Sissy gazed and mused. Perhaps some day Percival will reign at Brackenhill. And who will sit at that piano where the ghost-girl sits now, and what soundless melodies will be played in that silent room?

Sissy's left hand steals down to the bass, striking solemn chords. "If one could but look into the glass," she thinks, "and see the future there, as people do in stories! What eyes would look out at me instead of mine? Ah, well! If I could but see Percival there I would try to be content, even if the girl turned away her face. I would be content. I would! I would!"
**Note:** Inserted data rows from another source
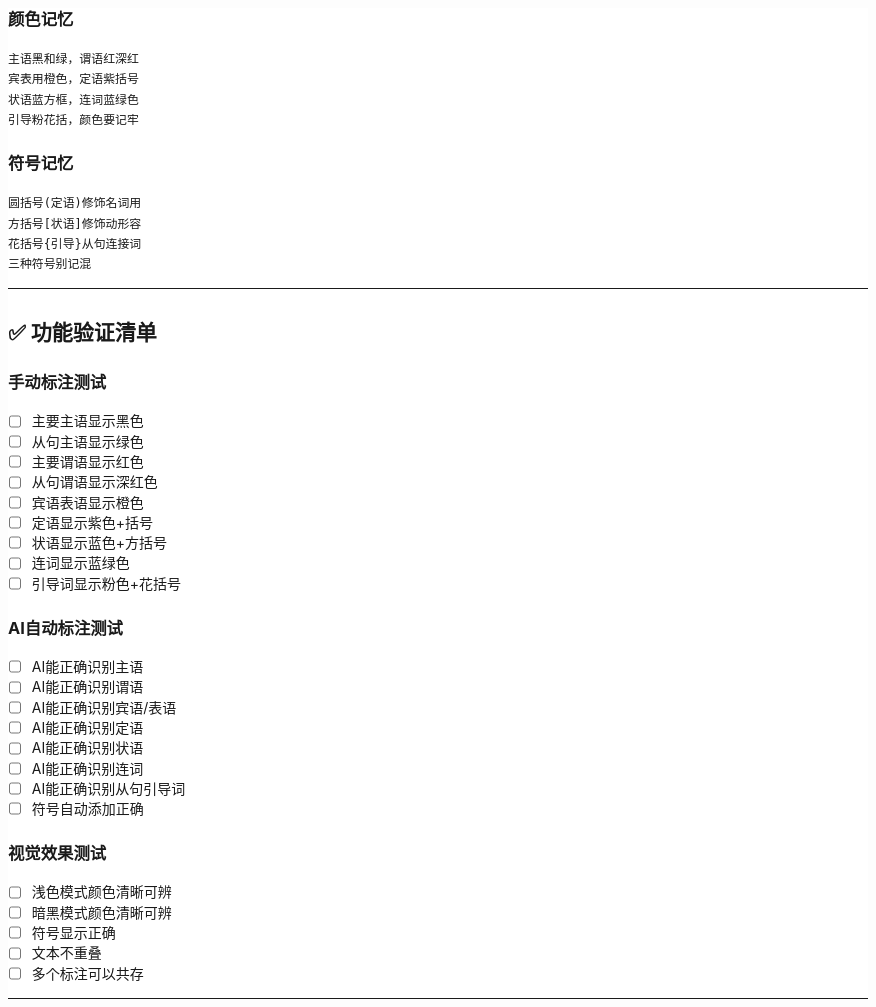 ### 颜色记忆
```
主语黑和绿，谓语红深红
宾表用橙色，定语紫括号
状语蓝方框，连词蓝绿色
引导粉花括，颜色要记牢
```

### 符号记忆
```
圆括号(定语)修饰名词用
方括号[状语]修饰动形容
花括号{引导}从句连接词
三种符号别记混
```

---

## ✅ 功能验证清单

### 手动标注测试
- [ ] 主要主语显示黑色
- [ ] 从句主语显示绿色
- [ ] 主要谓语显示红色
- [ ] 从句谓语显示深红色
- [ ] 宾语表语显示橙色
- [ ] 定语显示紫色+括号
- [ ] 状语显示蓝色+方括号
- [ ] 连词显示蓝绿色
- [ ] 引导词显示粉色+花括号

### AI自动标注测试
- [ ] AI能正确识别主语
- [ ] AI能正确识别谓语
- [ ] AI能正确识别宾语/表语
- [ ] AI能正确识别定语
- [ ] AI能正确识别状语
- [ ] AI能正确识别连词
- [ ] AI能正确识别从句引导词
- [ ] 符号自动添加正确

### 视觉效果测试
- [ ] 浅色模式颜色清晰可辨
- [ ] 暗黑模式颜色清晰可辨
- [ ] 符号显示正确
- [ ] 文本不重叠
- [ ] 多个标注可以共存

---
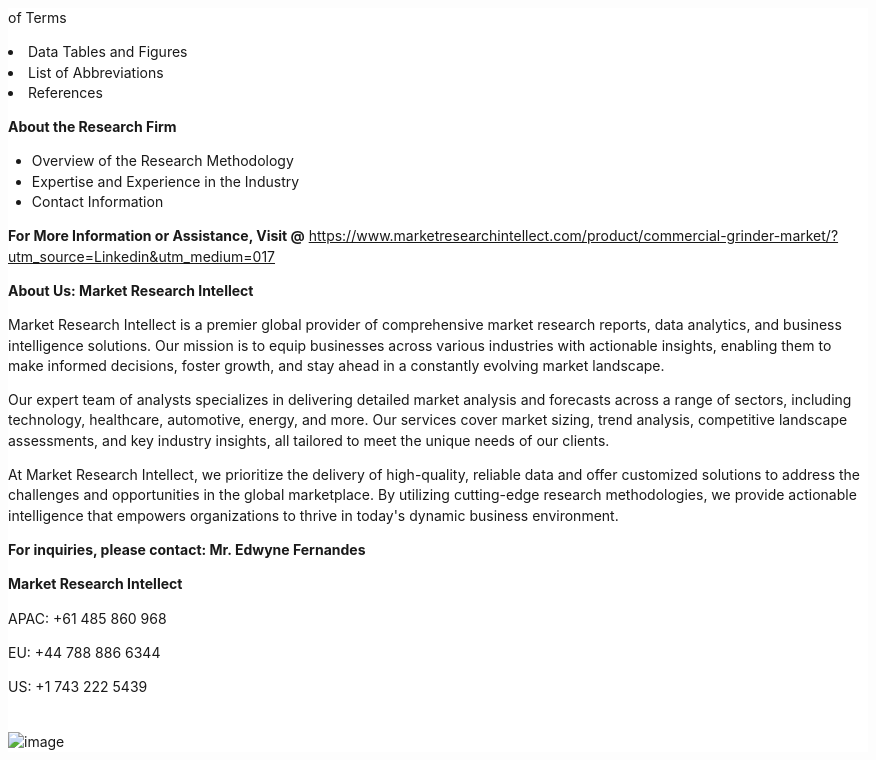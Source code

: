 of Terms</li><li>Data Tables and Figures</li><li>List of Abbreviations</li><li>References</li></ul><p><strong>About the Research Firm</strong></p><ul><li>Overview of the Research Methodology</li><li>Expertise and Experience in the Industry</li><li>Contact Information</li></ul></div><div class="article-main__content" data-test-id="publishing-text-block"><p><span class="font-[700]"><strong>For More Information or Assistance, Visit @</strong>&nbsp;<a href="https://www.marketresearchintellect.com/product/commercial-grinder-market/?utm_source=Linkedin&utm_medium=017">https://www.marketresearchintellect.com/product/commercial-grinder-market/?utm_source=Linkedin&utm_medium=017</a></span></p><p><strong>About Us: Market Research Intellect</strong></p><p>Market Research Intellect is a premier global provider of comprehensive market research reports, data analytics, and business intelligence solutions. Our mission is to equip businesses across various industries with actionable insights, enabling them to make informed decisions, foster growth, and stay ahead in a constantly evolving market landscape.</p><p>Our expert team of analysts specializes in delivering detailed market analysis and forecasts across a range of sectors, including technology, healthcare, automotive, energy, and more. Our services cover market sizing, trend analysis, competitive landscape assessments, and key industry insights, all tailored to meet the unique needs of our clients.</p><p>At Market Research Intellect, we prioritize the delivery of high-quality, reliable data and offer customized solutions to address the challenges and opportunities in the global marketplace. By utilizing cutting-edge research methodologies, we provide actionable intelligence that empowers organizations to thrive in today's dynamic business environment.</p><p><strong>For inquiries, please contact: Mr. Edwyne Fernandes</strong></p><p><strong>Market Research Intellect</strong></p><p>APAC: +61 485 860 968</p><p>EU: +44 788 886 6344</p><p>US: +1 743 222 5439</p></div><div class="article-main__content" data-test-id="publishing-text-block">&nbsp;</div>
![image](https://github.com/user-attachments/assets/1a1f8633-71f5-485a-81e7-e2be02020e2c)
She turns resolutely away from the mirror, and begins that old royalist song in which yearning for the vanished past and mourning for the dreary present cannot triumph over the hope of far-off brightness—"When the king enjoys his own again." To Mrs. Middleton, to Percival, a mere song—to Sissy a solemn renunciation of all but the one hope. Let her king enjoy his own, and the rest be as Fate wills.
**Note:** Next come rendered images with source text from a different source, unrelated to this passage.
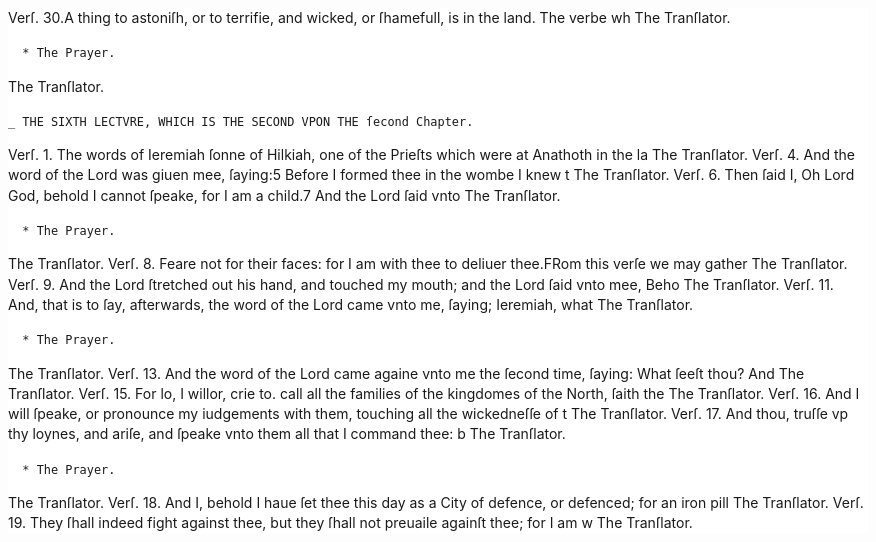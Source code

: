 Verſ. 30.A thing to astoniſh, or to terrifie, and wicked, or ſhamefull, is in the land. The verbe wh
The Tranſlator.

      * The Prayer.

The Tranſlator.

    _ THE SIXTH LECTVRE, WHICH IS THE SECOND VPON THE ſecond Chapter.
Verſ. 1. The words of Ieremiah ſonne of Hilkiah, one of the Prieſts which were at Anathoth in the la
The Tranſlator.
Verſ. 4. And the word of the Lord was giuen mee, ſaying:5 Before I formed thee in the wombe I knew t
The Tranſlator.
Verſ. 6. Then ſaid I, Oh Lord God, behold I cannot ſpeake, for I am a child.7 And the Lord ſaid vnto
The Tranſlator.

      * The Prayer.

The Tranſlator.
Verſ. 8. Feare not for their faces: for I am with thee to deliuer thee.FRom this verſe we may gather
The Tranſlator.
Verſ. 9. And the Lord ſtretched out his hand, and touched my mouth; and the Lord ſaid vnto mee, Beho
The Tranſlator.
Verſ. 11. And, that is to ſay, afterwards, the word of the Lord came vnto me, ſaying; Ieremiah, what
The Tranſlator.

      * The Prayer.

The Tranſlator.
Verſ. 13. And the word of the Lord came againe vnto me the ſecond time, ſaying: What ſeeſt thou? And
The Tranſlator.
Verſ. 15. For lo, I willor, crie to. call all the families of the kingdomes of the North, ſaith the 
The Tranſlator.
Verſ. 16. And I will ſpeake, or pronounce my iudgements with them, touching all the wickedneſſe of t
The Tranſlator.
Verſ. 17. And thou, truſſe vp thy loynes, and ariſe, and ſpeake vnto them all that I command thee: b
The Tranſlator.

      * The Prayer.

The Tranſlator.
Verſ. 18. And I, behold I haue ſet thee this day as a City of defence, or defenced; for an iron pill
The Tranſlator.
Verſ. 19. They ſhall indeed fight against thee, but they ſhall not preuaile againſt thee; for I am w
The Tranſlator.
The last note dies away. Moved by a sudden impulse, she lifts her eyes to the ghost Percival. He has lowered his paper a little, and is looking at her with a wondering smile. A voice behind her exclaims, "Why, Sissy!" She darts across the room to the speaker and pushes the Times away altogether. "Percival," she says in a low, breathless voice, "does Miss Lisle play?"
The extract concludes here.